Data listing ▸
>>>>
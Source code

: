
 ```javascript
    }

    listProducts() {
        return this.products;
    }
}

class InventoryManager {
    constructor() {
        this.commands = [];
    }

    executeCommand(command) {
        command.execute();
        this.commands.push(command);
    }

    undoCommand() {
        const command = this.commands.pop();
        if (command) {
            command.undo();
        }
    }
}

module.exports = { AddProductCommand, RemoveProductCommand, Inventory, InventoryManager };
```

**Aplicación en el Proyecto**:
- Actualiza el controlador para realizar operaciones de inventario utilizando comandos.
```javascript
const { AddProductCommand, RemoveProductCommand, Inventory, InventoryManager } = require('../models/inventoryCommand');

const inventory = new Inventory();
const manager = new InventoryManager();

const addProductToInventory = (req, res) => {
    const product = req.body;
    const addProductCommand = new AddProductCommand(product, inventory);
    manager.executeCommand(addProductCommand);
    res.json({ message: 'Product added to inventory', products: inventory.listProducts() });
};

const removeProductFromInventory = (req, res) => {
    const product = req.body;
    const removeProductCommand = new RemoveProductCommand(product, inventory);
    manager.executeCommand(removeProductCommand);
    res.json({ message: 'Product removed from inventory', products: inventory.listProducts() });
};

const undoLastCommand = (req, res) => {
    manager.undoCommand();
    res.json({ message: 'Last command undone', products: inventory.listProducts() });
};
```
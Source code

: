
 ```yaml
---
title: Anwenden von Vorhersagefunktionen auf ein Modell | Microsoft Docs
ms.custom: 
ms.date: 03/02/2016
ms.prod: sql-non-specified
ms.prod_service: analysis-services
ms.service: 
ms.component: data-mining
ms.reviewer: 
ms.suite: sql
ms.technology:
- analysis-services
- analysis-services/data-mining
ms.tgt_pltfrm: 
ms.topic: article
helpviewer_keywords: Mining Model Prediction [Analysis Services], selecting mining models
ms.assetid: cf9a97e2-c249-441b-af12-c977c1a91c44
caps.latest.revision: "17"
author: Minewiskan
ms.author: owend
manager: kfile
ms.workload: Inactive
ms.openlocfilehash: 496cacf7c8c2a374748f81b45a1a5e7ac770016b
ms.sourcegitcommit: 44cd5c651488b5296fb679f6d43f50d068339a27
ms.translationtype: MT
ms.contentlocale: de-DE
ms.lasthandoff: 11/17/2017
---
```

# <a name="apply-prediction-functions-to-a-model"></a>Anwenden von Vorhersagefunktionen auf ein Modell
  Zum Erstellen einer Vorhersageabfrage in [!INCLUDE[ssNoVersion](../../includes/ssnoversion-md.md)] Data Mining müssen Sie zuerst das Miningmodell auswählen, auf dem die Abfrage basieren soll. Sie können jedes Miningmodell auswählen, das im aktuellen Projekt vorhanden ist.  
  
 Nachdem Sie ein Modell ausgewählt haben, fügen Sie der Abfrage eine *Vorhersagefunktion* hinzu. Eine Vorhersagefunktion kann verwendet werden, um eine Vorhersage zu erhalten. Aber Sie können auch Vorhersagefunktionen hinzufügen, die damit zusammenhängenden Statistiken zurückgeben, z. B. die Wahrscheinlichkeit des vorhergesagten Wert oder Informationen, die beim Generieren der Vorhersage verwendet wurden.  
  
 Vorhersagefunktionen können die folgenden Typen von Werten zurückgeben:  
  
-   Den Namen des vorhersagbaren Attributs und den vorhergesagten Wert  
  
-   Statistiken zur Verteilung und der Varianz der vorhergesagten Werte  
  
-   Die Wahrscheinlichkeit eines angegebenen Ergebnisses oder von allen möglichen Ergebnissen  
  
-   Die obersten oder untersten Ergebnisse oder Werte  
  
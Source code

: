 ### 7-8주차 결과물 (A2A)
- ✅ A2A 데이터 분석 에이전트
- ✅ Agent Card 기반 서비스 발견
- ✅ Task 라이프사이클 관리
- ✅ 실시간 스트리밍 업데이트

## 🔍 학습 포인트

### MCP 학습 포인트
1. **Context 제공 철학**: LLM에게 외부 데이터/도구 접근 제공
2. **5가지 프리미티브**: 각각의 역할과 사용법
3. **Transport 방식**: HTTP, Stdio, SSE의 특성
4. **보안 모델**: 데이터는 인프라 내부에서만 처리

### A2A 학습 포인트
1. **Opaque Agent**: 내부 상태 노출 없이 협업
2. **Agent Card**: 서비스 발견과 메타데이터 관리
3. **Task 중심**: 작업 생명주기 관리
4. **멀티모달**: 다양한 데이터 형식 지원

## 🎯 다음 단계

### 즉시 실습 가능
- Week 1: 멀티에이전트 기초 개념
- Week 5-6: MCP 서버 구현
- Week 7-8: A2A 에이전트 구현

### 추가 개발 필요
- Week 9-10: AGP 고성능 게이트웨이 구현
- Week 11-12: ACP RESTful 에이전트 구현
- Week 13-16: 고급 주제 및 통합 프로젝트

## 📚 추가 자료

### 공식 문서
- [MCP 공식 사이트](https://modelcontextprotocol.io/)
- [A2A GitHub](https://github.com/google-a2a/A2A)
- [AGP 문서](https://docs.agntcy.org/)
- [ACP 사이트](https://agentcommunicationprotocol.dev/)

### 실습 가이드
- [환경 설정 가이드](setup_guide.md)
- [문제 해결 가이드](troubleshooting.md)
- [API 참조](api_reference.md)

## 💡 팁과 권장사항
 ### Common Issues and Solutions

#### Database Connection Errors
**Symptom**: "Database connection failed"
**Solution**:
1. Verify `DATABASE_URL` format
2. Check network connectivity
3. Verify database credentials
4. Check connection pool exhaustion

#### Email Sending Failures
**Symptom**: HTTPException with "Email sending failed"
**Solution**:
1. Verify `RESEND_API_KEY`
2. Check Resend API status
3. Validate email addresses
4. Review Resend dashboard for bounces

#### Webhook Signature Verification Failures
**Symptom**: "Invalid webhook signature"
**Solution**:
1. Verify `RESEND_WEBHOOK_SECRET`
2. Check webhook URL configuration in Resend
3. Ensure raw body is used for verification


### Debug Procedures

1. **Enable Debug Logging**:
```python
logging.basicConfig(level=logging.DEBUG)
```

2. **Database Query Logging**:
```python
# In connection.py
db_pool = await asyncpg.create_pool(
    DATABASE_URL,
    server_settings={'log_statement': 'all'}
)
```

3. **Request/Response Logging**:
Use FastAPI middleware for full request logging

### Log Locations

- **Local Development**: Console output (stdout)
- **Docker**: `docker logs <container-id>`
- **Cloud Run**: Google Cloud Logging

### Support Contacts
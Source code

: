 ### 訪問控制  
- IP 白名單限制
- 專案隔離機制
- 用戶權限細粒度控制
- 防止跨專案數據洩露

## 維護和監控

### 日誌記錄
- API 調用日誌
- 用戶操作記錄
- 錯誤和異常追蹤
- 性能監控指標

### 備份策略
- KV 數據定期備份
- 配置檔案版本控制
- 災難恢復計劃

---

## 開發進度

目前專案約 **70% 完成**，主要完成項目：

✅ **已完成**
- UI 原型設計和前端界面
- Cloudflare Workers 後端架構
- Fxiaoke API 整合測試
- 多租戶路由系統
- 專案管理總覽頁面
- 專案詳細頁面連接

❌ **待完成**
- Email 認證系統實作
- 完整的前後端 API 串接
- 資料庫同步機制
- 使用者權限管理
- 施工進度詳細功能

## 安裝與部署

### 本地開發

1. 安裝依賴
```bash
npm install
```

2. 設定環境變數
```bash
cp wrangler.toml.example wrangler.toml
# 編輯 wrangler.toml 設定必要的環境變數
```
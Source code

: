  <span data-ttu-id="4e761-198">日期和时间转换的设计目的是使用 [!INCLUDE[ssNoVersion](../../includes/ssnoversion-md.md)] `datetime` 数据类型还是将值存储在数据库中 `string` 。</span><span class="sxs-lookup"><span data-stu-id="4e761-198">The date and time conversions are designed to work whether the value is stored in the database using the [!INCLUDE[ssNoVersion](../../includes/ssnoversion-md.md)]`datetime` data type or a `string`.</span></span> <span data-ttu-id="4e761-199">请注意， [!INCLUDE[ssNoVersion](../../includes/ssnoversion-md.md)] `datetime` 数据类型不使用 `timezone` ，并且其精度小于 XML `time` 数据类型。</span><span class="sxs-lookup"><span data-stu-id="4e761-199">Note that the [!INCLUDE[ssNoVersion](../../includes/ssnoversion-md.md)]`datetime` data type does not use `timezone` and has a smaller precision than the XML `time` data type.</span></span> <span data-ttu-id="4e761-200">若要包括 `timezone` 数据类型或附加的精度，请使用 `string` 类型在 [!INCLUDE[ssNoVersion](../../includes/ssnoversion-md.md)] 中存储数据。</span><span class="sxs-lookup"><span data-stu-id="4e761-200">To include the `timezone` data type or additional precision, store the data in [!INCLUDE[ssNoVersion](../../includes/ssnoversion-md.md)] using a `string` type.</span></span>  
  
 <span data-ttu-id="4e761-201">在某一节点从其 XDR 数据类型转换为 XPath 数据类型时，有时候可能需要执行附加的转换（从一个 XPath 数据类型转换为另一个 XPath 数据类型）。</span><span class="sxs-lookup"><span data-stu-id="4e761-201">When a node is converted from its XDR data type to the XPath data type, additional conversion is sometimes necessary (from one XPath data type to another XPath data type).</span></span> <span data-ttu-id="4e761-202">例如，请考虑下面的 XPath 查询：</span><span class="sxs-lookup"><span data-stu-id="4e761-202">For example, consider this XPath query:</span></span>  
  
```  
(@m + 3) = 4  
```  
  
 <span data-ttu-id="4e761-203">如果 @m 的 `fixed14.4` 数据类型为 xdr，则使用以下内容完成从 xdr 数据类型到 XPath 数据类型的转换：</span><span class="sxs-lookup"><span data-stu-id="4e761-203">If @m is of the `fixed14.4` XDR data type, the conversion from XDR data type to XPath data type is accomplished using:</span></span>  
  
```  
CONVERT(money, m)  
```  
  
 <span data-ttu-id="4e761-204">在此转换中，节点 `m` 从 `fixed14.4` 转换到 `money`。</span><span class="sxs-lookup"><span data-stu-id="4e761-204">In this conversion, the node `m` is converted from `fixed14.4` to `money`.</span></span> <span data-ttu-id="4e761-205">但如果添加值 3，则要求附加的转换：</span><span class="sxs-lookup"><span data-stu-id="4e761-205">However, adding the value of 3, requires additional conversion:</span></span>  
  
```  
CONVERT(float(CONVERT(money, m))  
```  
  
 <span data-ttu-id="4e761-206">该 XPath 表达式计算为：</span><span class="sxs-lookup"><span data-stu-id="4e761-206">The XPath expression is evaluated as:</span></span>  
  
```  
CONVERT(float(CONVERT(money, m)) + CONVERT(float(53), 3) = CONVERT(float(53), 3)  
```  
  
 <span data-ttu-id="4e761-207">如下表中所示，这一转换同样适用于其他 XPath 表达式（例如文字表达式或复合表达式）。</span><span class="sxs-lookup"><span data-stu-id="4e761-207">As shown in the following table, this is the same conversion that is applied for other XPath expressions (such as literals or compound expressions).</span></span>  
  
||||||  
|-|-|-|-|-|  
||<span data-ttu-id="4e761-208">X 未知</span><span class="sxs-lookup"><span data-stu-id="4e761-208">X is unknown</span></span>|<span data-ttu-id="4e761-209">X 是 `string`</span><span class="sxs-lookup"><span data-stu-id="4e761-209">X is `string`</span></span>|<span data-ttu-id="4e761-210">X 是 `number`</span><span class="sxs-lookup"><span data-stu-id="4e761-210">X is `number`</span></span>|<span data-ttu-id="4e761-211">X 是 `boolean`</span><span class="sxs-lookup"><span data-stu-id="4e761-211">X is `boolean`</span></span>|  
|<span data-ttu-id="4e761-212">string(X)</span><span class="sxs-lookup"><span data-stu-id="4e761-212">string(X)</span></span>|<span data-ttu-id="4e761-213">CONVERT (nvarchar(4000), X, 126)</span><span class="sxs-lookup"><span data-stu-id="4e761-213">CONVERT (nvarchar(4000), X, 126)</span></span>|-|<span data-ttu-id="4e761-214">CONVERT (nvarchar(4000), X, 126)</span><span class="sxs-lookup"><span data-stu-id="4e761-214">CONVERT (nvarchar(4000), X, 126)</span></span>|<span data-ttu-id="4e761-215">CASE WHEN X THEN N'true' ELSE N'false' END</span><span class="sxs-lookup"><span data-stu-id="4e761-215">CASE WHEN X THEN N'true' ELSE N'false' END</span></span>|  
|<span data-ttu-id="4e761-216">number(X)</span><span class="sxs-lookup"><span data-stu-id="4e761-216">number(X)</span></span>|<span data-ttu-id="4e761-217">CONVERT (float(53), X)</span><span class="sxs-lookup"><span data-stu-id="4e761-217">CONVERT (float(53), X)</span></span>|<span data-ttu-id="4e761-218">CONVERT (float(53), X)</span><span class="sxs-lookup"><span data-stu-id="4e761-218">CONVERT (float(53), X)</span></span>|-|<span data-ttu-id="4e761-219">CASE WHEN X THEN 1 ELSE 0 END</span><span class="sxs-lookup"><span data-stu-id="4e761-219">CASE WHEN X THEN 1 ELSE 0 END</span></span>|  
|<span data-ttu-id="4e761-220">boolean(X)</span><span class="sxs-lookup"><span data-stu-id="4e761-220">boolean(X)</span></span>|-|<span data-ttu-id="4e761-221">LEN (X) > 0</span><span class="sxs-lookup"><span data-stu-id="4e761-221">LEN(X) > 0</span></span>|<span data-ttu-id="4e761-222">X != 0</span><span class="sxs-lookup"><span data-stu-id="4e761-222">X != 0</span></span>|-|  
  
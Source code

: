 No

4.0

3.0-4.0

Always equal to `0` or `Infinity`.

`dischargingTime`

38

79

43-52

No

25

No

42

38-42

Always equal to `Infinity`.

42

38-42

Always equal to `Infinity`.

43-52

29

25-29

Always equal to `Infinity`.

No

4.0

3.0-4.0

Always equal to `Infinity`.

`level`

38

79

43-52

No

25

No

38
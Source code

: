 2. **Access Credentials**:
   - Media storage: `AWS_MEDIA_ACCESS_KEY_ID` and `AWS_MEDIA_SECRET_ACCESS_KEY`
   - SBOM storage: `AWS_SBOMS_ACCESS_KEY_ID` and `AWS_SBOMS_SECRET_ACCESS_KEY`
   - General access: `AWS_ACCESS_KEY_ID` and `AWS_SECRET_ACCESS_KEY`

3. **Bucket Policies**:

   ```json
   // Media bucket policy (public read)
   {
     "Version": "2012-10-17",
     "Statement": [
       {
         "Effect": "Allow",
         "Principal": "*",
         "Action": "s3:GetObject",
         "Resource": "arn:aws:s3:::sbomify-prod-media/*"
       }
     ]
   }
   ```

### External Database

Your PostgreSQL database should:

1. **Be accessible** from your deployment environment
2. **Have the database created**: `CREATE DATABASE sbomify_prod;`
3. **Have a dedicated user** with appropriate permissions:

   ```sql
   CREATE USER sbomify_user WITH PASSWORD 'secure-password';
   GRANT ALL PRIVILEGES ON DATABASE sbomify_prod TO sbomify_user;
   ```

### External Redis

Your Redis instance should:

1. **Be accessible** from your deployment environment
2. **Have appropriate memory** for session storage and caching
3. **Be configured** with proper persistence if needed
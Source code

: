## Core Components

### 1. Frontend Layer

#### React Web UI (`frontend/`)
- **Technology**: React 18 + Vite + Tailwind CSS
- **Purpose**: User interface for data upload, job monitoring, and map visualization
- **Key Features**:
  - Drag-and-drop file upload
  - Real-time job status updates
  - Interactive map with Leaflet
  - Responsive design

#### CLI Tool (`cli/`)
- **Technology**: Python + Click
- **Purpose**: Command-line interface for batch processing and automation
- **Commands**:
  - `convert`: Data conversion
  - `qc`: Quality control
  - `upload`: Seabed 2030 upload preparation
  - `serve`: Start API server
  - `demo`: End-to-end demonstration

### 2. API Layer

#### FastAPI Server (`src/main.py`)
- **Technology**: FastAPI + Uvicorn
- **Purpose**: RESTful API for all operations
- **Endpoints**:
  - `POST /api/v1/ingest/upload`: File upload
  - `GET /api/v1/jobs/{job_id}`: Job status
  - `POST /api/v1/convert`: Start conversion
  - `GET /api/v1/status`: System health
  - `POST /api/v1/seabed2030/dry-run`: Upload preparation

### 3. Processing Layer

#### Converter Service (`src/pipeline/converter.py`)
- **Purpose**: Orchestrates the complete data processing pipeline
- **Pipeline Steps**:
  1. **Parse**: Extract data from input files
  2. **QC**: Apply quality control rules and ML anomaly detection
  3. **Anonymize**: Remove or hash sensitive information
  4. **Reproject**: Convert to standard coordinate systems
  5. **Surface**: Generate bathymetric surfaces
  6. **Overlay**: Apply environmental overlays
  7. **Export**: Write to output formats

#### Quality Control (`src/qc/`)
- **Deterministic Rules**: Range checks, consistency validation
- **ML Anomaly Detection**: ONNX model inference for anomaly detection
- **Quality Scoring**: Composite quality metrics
<<<<
What is expected ▸ Wherever the word "message" appears in the listing, copy the line that holds it.

Exercise result ▸
    res.json({ message: 'Product added to inventory', products: inventory.listProducts() });
    res.json({ message: 'Product removed from inventory', products: inventory.listProducts() });
    res.json({ message: 'Last command undone', products: inventory.listProducts() });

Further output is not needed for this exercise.